▶ _Task description_: Tally the lines of the entries in which the string "tehtavasivu" occurs, and say only how many.

Document images with source code
.....

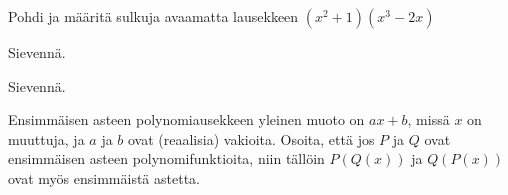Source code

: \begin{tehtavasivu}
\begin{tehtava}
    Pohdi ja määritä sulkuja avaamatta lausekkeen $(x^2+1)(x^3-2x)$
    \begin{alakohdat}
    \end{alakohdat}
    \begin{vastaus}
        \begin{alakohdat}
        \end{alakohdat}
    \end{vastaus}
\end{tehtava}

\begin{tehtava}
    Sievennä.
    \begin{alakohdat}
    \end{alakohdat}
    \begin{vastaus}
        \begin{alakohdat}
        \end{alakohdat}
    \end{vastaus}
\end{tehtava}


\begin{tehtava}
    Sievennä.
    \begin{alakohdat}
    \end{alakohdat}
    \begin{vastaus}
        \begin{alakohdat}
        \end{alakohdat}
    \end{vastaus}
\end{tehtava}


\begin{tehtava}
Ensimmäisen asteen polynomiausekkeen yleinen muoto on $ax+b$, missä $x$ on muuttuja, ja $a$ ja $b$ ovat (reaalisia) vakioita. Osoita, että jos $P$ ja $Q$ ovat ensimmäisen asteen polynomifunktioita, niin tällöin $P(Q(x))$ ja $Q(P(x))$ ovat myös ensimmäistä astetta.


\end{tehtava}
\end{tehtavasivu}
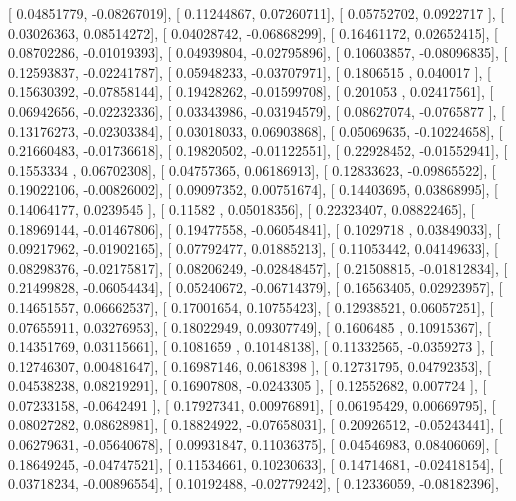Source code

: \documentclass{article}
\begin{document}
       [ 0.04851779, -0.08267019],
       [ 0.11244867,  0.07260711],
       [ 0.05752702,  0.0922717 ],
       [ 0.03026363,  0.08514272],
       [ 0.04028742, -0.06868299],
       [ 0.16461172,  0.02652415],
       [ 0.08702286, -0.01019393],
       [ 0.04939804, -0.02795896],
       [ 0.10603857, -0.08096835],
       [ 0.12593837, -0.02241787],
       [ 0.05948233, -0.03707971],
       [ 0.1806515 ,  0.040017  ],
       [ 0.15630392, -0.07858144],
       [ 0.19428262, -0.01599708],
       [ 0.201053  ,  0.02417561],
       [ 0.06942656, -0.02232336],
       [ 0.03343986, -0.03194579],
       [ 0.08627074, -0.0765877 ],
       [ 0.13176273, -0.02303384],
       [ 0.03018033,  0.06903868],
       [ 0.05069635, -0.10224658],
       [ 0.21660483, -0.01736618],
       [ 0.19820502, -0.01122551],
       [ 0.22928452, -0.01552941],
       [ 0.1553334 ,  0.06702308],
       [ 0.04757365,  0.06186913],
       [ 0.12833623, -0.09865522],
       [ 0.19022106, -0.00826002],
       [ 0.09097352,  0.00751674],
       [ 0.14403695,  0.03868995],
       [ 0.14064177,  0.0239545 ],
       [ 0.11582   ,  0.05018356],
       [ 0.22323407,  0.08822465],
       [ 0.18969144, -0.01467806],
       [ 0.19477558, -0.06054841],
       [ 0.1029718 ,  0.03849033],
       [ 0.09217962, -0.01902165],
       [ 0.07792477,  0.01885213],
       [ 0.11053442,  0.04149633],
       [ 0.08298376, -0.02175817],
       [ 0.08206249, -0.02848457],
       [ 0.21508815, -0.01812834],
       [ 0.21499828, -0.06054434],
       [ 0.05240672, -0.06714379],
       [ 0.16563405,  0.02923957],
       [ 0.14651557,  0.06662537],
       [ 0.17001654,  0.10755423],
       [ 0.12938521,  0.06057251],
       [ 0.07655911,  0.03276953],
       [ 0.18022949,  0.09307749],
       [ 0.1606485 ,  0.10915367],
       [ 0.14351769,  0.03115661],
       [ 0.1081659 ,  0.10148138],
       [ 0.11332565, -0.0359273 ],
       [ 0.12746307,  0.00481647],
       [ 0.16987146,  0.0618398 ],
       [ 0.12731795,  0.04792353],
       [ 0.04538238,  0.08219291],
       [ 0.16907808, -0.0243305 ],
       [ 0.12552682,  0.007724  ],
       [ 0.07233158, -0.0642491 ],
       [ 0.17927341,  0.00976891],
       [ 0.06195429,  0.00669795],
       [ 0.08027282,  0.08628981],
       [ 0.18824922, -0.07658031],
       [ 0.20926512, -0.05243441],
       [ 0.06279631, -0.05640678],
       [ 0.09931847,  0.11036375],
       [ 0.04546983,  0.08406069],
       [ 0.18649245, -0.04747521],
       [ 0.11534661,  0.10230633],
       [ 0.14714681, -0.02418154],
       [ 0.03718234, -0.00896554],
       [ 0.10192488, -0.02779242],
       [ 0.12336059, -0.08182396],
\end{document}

.....

▶ _Solution for this problem_: 2